Ouganda: les tensions politiques restent présentes

Un policier ougandais dans Kampala, en mars 2015.
© AFP PHOTO/ ISAAC KASAMANI

En Ouganda, deux jours après l'annonce des résultats donnant Museveni vainqueur, les tensions politiques sont encore bien présentes. S'il n'y a pas de manifestants dans les rues, un grand meeting devant célébrer la victoire de Museveni ce lundi 22 février a cependant été repoussé. Dimanche, le candidat Besigye restait toujours dans sa résidence sous surveillance policière.

Au lendemain des résultats des élections, Kizza Besigye était toujours retenu chez lui. Quelques journalistes ont été autorisés à lui rendre visite. Lors de cette rencontre, il a menacé le gouvernement d'appeler à manifester : « Si le régime continue à me restreindre, à me détenir dans ma maison, aussi illégal que ce soit... J'appelle chacun d'entre vous, citoyens à protester contre cela. Au minimum, empêchons les aussi de se déplacer. Nous avons tous les mêmes ambitions pour ce pays. Vous ne pouvez pas continuer à nous détenir et vous continuez à jouir de votre propre liberté.
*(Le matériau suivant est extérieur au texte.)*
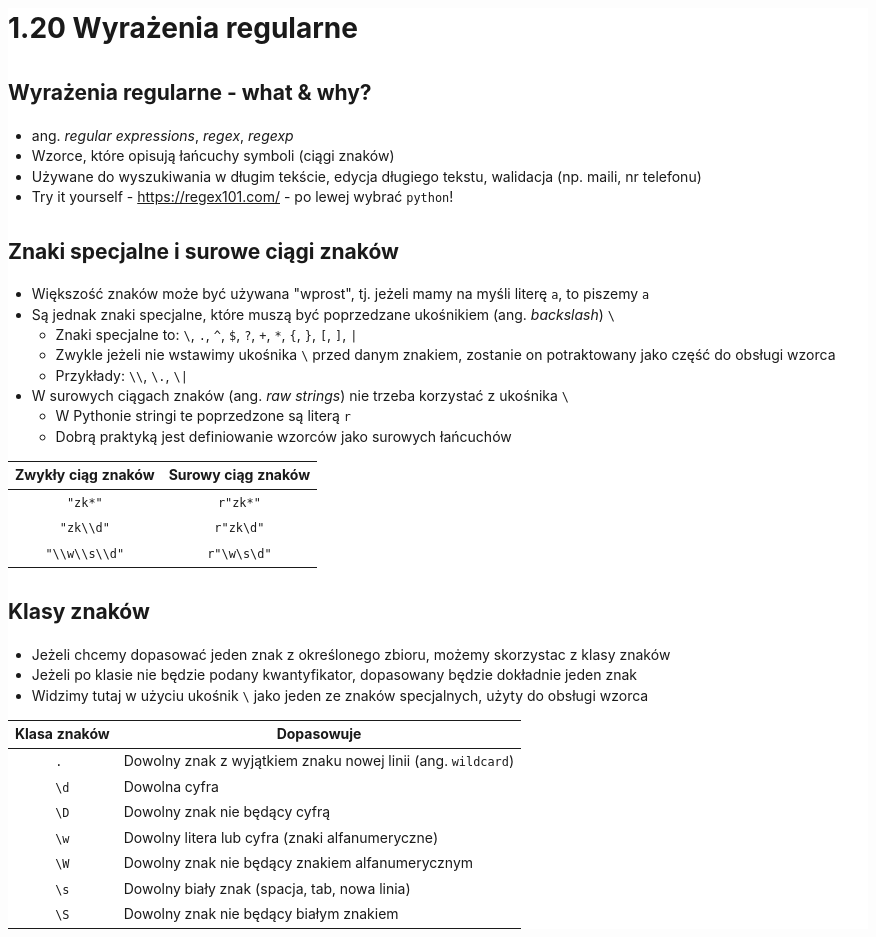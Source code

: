 1.20 Wyrażenia regularne
=======================================

Wyrażenia regularne - what & why?
----------------------
* ang. *regular expressions*, *regex*, *regexp*
* Wzorce, które opisują łańcuchy symboli (ciągi znaków)
* Używane do wyszukiwania w długim tekście, edycja długiego tekstu, walidacja (np. maili, nr telefonu)
* Try it yourself - https://regex101.com/ - po lewej wybrać `python`!


Znaki specjalne i surowe ciągi znaków
-------------------------------------
* Większość znaków może być używana "wprost", tj. jeżeli mamy na myśli literę `a`, to piszemy `a`
* Są jednak znaki specjalne, które muszą być poprzedzane ukośnikiem (ang. *backslash*) `\`
    * Znaki specjalne to: `\`, `.`, `^`, `$`, `?`, `+`, `*`, `{`, `}`, `[`, `]`, `|`
    * Zwykle jeżeli nie wstawimy ukośnika `\` przed danym znakiem, zostanie on potraktowany jako część do obsługi wzorca
    * Przykłady: `\\`, `\.`, `\|`
* W surowych ciągach znaków (ang. *raw strings*) nie trzeba korzystać z ukośnika `\`
    * W Pythonie stringi te poprzedzone są literą `r`
    * Dobrą praktyką jest definiowanie wzorców jako surowych łańcuchów

| Zwykły ciąg znaków | Surowy ciąg znaków |
|:------------------:|:------------------:|
| `"zk*"`            | `r"zk*"`           |
| `"zk\\d"`          | `r"zk\d"`          |
| `"\\w\\s\\d"`      | `r"\w\s\d"`        |


Klasy znaków
------------
* Jeżeli chcemy dopasować jeden znak z określonego zbioru, możemy skorzystac z klasy znaków
* Jeżeli po klasie nie będzie podany kwantyfikator, dopasowany będzie dokładnie jeden znak
* Widzimy tutaj w użyciu ukośnik `\` jako jeden ze znaków specjalnych, użyty do obsługi wzorca

| Klasa znaków | Dopasowuje                                                    |
|:------------:|---------------------------------------------------------------|
| `. `         |  Dowolny znak z wyjątkiem znaku nowej linii (ang. `wildcard`) |
| `\d`         |  Dowolna cyfra                                                |
| `\D`         |  Dowolny znak nie będący cyfrą                                |
| `\w`         |  Dowolny litera lub cyfra (znaki alfanumeryczne)              |
| `\W`         |  Dowolny znak nie będący znakiem alfanumerycznym              |
| `\s`         |  Dowolny biały znak (spacja, tab, nowa linia)                 |
| `\S`         |  Dowolny znak nie będący białym znakiem                       |
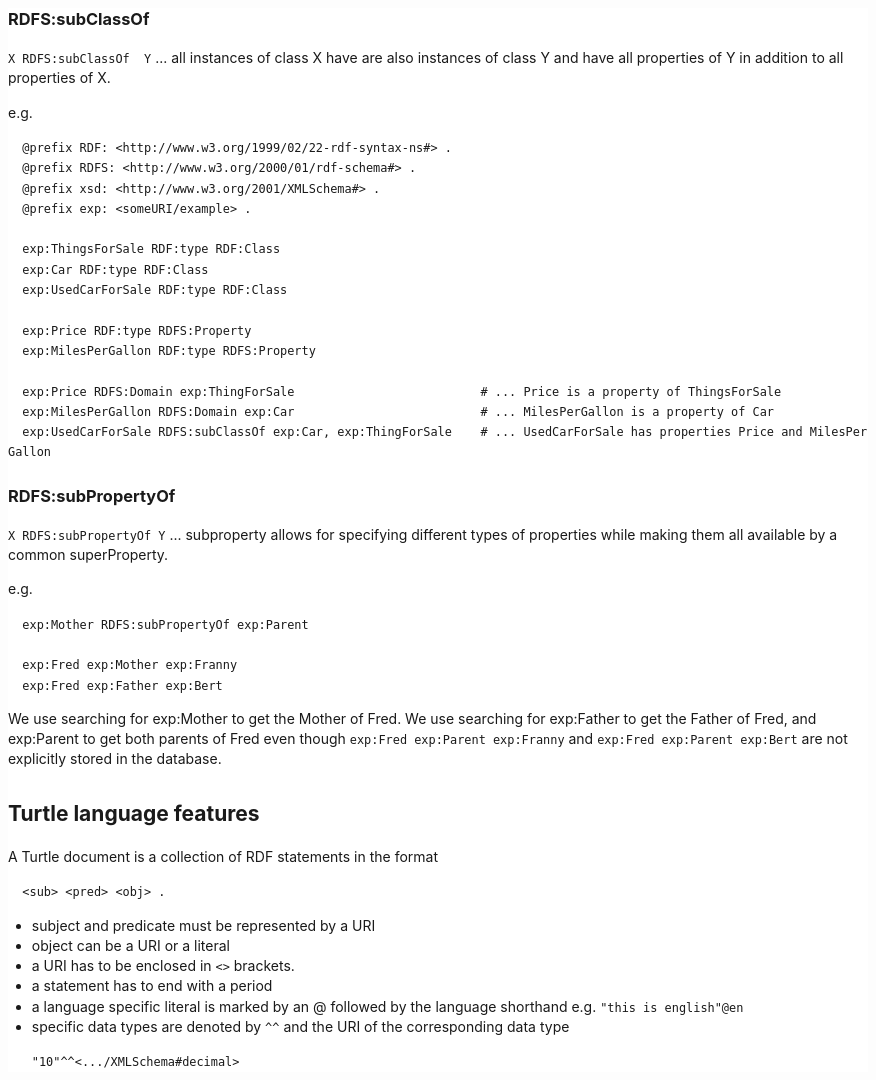 ### RDFS:subClassOf

`X RDFS:subClassOf  Y`  ... all instances of class X have are also instances of class Y and
have all properties of Y in addition to all properties of X.

e.g.
```
  @prefix RDF: <http://www.w3.org/1999/02/22-rdf-syntax-ns#> .
  @prefix RDFS: <http://www.w3.org/2000/01/rdf-schema#> .
  @prefix xsd: <http://www.w3.org/2001/XMLSchema#> .
  @prefix exp: <someURI/example> .

  exp:ThingsForSale RDF:type RDF:Class
  exp:Car RDF:type RDF:Class
  exp:UsedCarForSale RDF:type RDF:Class

  exp:Price RDF:type RDFS:Property
  exp:MilesPerGallon RDF:type RDFS:Property

  exp:Price RDFS:Domain exp:ThingForSale                          # ... Price is a property of ThingsForSale
  exp:MilesPerGallon RDFS:Domain exp:Car                          # ... MilesPerGallon is a property of Car
  exp:UsedCarForSale RDFS:subClassOf exp:Car, exp:ThingForSale    # ... UsedCarForSale has properties Price and MilesPerGallon
```

### RDFS:subPropertyOf

`X RDFS:subPropertyOf Y` ... subproperty allows for specifying different types of properties while
making them all available by a common superProperty.

e.g.

```
  exp:Mother RDFS:subPropertyOf exp:Parent

  exp:Fred exp:Mother exp:Franny
  exp:Fred exp:Father exp:Bert
```
We use searching for exp:Mother to get the Mother of Fred. We use searching for exp:Father 
to get the Father of Fred, and exp:Parent to get both parents of Fred even though 
`exp:Fred exp:Parent exp:Franny` and `exp:Fred exp:Parent exp:Bert` are not explicitly 
stored in the database.


## Turtle language features

A Turtle document is a collection of RDF statements in the format

```
  <sub> <pred> <obj> .
```
- subject and predicate must be represented by a URI
- object can be a URI or a literal
- a URI has to be enclosed in `<>` brackets.
- a statement has to end with a period
- a language specific literal is marked by an @ followed by the language shorthand e.g. `"this is english"@en`
- specific data types are denoted by `^^` and the URI of the corresponding data type
  ```
  "10"^^<.../XMLSchema#decimal>
  ```
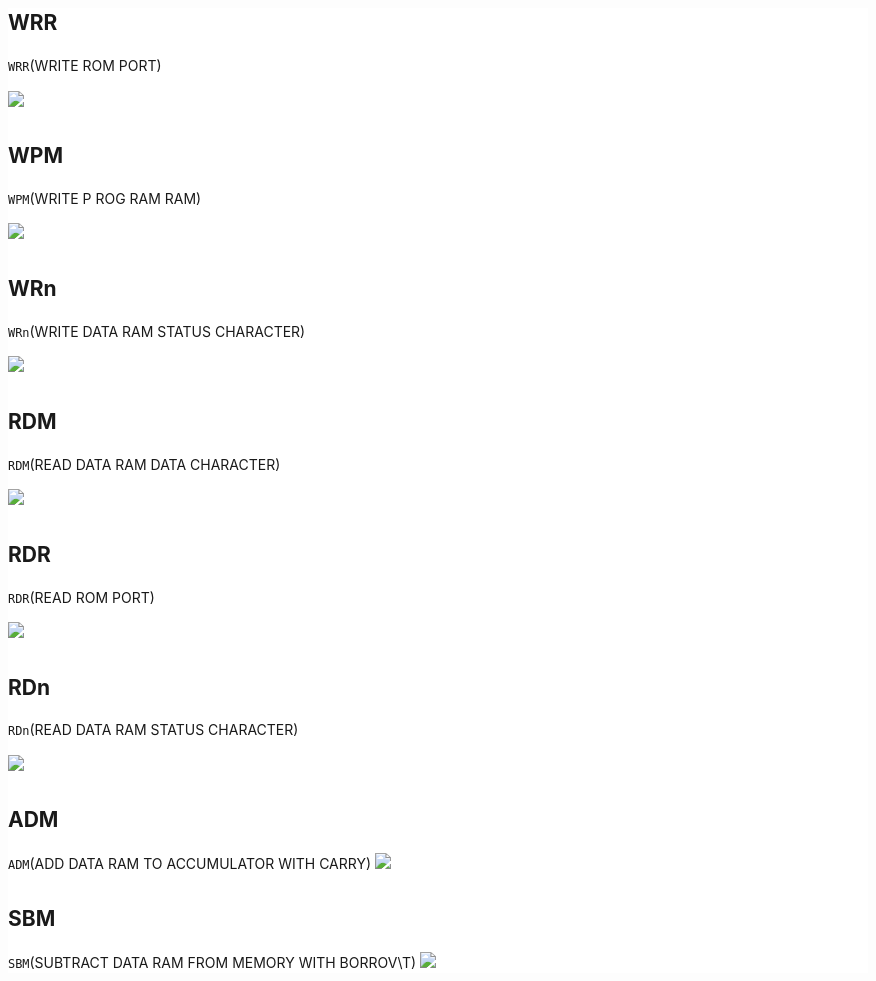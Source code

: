 ## WRR
`WRR`(WRITE ROM PORT)

![](https://storage.googleapis.com/zenn-user-upload/83c1cb1c858e-20241017.png)

## WPM
`WPM`(WRITE P ROG RAM RAM)

![](https://storage.googleapis.com/zenn-user-upload/5208dfe49250-20241017.png)

## WRn
`WRn`(WRITE DATA RAM STATUS CHARACTER)

![](https://storage.googleapis.com/zenn-user-upload/955bdeb521b2-20241017.png)

## RDM
`RDM`(READ DATA RAM DATA CHARACTER)

![](https://storage.googleapis.com/zenn-user-upload/62c48f91b66e-20241017.png)

## RDR
`RDR`(READ ROM PORT)

![](https://storage.googleapis.com/zenn-user-upload/7a59cd3dfc1a-20241017.png)

## RDn
`RDn`(READ DATA RAM STATUS CHARACTER)

![](https://storage.googleapis.com/zenn-user-upload/71d3694dbf02-20241017.png)

## ADM
`ADM`(ADD DATA RAM TO ACCUMULATOR WITH CARRY)
![](https://storage.googleapis.com/zenn-user-upload/cdc17d474f8d-20241017.png)

## SBM
`SBM`(SUBTRACT DATA RAM FROM MEMORY WITH BORROV\T)
![](https://storage.googleapis.com/zenn-user-upload/b432dcc9da3b-20241017.png)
Ceci ne serait être accepté. Donc restons vigilants, restons en alerte. »

Rassurer les Ougandais

De son côté, le nouvellement élu président Museveni donnait une conférence de presse dans sa maison de campagne à Rwakitura. Il a voulu rassurer les Ougandais sur la situation sécuritaire : « Je leur ai dit avant les élections que personne ne pourrait perturber ce scrutin. Je vous ai dit que ces élections seraient pacifiques et cela a été pacifique parce que personne ne peut perturber notre paix. Nous avons mobilisé 87 000 policiers, comment pouvez-vous apporter de l'insécurité ? Donc, je veux assurer à tous les Ougandais qu'il y avait la paix avant les élections, il y a eu la paix pendant les élections et il y aura une paix totale après les élections. »

Les patrouilles des forces de l'ordre se poursuivent à Kampala. Aucun incident grave n'a été signalé depuis l'annonce des résultats, samedi en fin d'après-midi.